Pour appuyer son propos, Patrick Cohen cite une étude de novembre 2017, « la plus aboutie » selon lui. « 54.000 agriculteurs américains ont été observés pendant plus de vingt ans. 45.000 exposés au glyphosate. 9.000 qui ne s’en sont jamais servis. On compare les taux de cancer entre les deux groupes. Résultat : aucune différence.



Mais l’argumentaire de Patrick Cohen, aussi scientifique puisse-t-il paraître, prend des raccourcis qui évitent d’entrer dans les détails de l’enquête qu’il cite. Et qui passent sous silence toutes les révélations des Monsanto Papers, ces documents déclassifiés par la justice américaine qui démontrent des pratiques faussant bon nombre d’enquêtes sur le glyphosate. « L’Obs » revient sur les propos du journaliste. Et les décrypte.

L’étude évoquée par Cohen dit que le glyphosate double les risques de leucémie

L’étude citée par Patrick Cohen est une étude de l’AHS (Agricultural health study) lancée dès 1997, et publiée en novembre 2017 par le JNCI (journal de l’institut national du cancer d’Oxford). Cette étude contredit le CIRC. Elle étudie la santé des travailleurs agricoles, agriculteurs et leurs familles dans l’Iowa et en Caroline du Nord.

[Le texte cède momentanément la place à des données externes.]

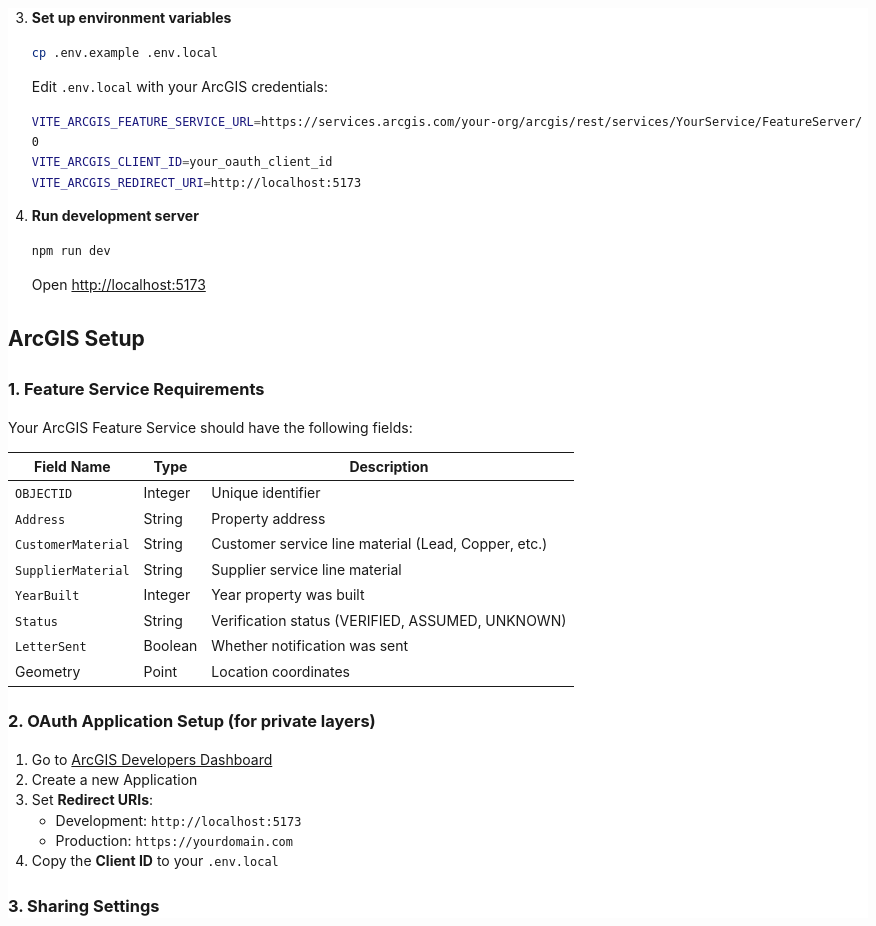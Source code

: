3. **Set up environment variables**
   ```bash
   cp .env.example .env.local
   ```

   Edit `.env.local` with your ArcGIS credentials:
   ```bash
   VITE_ARCGIS_FEATURE_SERVICE_URL=https://services.arcgis.com/your-org/arcgis/rest/services/YourService/FeatureServer/0
   VITE_ARCGIS_CLIENT_ID=your_oauth_client_id
   VITE_ARCGIS_REDIRECT_URI=http://localhost:5173
   ```

4. **Run development server**
   ```bash
   npm run dev
   ```

   Open [http://localhost:5173](http://localhost:5173)

## ArcGIS Setup

### 1. Feature Service Requirements

Your ArcGIS Feature Service should have the following fields:

| Field Name | Type | Description |
|------------|------|-------------|
| `OBJECTID` | Integer | Unique identifier |
| `Address` | String | Property address |
| `CustomerMaterial` | String | Customer service line material (Lead, Copper, etc.) |
| `SupplierMaterial` | String | Supplier service line material |
| `YearBuilt` | Integer | Year property was built |
| `Status` | String | Verification status (VERIFIED, ASSUMED, UNKNOWN) |
| `LetterSent` | Boolean | Whether notification was sent |
| Geometry | Point | Location coordinates |

### 2. OAuth Application Setup (for private layers)

1. Go to [ArcGIS Developers Dashboard](https://developers.arcgis.com/applications)
2. Create a new Application
3. Set **Redirect URIs**:
   - Development: `http://localhost:5173`
   - Production: `https://yourdomain.com`
4. Copy the **Client ID** to your `.env.local`

### 3. Sharing Settings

L’étude de l’AHS dit bien n’avoir trouvé aucun lien entre le glyphosate, principe actif du fameux herbicide Roundup et « toute tumeur ou lymphopathie maligne, y compris les lymphomes non hodgkinien et ses sous-types ».

Certes. Mais ce que Patrick Cohen met sous le tapis, c’est que l’étude en question soulève qu’il y a « des preuves d’un risque augmenté de leucémie aiguë myéloblastique au sein du groupe le plus exposé ». A noter que la leucémie est un cancer de la moelle osseuse. Le risque de contracter cette maladie double chez les gros utilisateurs de glyphosate.

Les Monsanto Papers ont révélé que la firme savait que ces études étaient faussées

En répondant à son interlocuteur, Yannick Jadot a rapidement mis sur la table les Monsanto Papers.

« Dans les Monsanto Papers, les scientifiques de Monsanto disaient : ‘attention on a un problème avec le glyphosate, il va falloir organiser une stratégie pour contrer toutes les études qui montrent la dangerosité du glyphosate.’ « 

Les Monsanto Papers : cette large vague de documents internes que Monsanto a été contraint de rendre public à la suite de procédures judiciaires engagées aux Etats-Unis concerne directement l’étude de l’AHS. Encore une fois, aucune mention n’est faite par Patrick Cohen de ces révélations pourtant conséquentes :

En 1997, l’AHS finit de recruter les 54.000 enquêtés dont parle le journaliste. L’épidémiologiste de Monsanto est alors mandaté par la firme pour évaluer les forces et les faiblesses de cette enquête. Le 22 juillet 1997, il reconnaît lui-même une étude biaisée, affirme son inexactitude et soulève le caractère fautif de ses méthodes. Il dit :

« Dans l’AHS, l’évaluation de l’exposition sera inexacte. L’évaluation de l’exposition sera basée sur l’historique d’usage, tel que rapporté par l’agriculteur ou l’applicateur [de pesticides] dans les questionnaires, écrit-il sans détours. Il y a deux problèmes avec cette approche.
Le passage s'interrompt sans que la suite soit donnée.